(Beginning of RECORDS FOR PROCESSING)

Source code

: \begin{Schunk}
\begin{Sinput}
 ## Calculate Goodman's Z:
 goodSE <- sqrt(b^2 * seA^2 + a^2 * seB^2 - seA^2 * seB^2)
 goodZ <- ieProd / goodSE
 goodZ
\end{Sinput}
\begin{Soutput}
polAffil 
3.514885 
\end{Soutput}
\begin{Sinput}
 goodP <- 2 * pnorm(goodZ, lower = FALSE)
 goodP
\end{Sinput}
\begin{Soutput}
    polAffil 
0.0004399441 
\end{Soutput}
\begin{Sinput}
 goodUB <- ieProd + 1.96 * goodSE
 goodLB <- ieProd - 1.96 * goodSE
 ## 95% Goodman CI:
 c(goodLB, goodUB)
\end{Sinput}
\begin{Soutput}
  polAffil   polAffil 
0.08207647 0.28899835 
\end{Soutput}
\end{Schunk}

(End of RECORDS FOR PROCESSING)
(Beginning of RECORDS FOR PROCESSING)

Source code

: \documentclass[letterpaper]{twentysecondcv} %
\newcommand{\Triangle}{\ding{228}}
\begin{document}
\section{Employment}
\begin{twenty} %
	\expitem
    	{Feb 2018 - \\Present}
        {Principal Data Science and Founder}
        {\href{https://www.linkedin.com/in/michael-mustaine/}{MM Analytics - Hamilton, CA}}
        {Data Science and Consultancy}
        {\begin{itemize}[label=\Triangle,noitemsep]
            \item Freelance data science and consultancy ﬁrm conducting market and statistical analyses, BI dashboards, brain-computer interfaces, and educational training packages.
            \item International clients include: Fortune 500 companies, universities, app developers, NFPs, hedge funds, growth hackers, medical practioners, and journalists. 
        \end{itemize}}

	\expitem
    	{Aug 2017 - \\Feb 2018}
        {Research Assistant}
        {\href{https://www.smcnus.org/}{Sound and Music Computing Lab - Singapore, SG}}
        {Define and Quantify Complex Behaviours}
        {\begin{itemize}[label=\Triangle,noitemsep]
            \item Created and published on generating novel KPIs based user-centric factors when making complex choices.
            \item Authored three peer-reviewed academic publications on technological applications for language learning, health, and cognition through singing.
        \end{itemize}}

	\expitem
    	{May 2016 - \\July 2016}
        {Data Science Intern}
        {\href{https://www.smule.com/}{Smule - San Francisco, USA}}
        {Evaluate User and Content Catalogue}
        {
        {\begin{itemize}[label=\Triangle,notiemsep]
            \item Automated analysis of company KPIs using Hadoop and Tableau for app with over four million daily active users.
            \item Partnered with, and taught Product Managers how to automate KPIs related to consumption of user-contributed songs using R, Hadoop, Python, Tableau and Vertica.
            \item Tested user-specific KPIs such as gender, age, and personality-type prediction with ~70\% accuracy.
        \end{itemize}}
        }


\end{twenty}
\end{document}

(End of RECORDS FOR PROCESSING)

### PROBLEM
Copy each line above holding "KPIs".

### PROBLEM SOLUTION
            \item Created and published on generating novel KPIs based user-centric factors when making complex choices.
            \item Automated analysis of company KPIs using Hadoop and Tableau for app with over four million daily active users.
            \item Partnered with, and taught Product Managers how to automate KPIs related to consumption of user-contributed songs using R, Hadoop, Python, Tableau and Vertica.
            \item Tested user-specific KPIs such as gender, age, and personality-type prediction with ~70\% accuracy.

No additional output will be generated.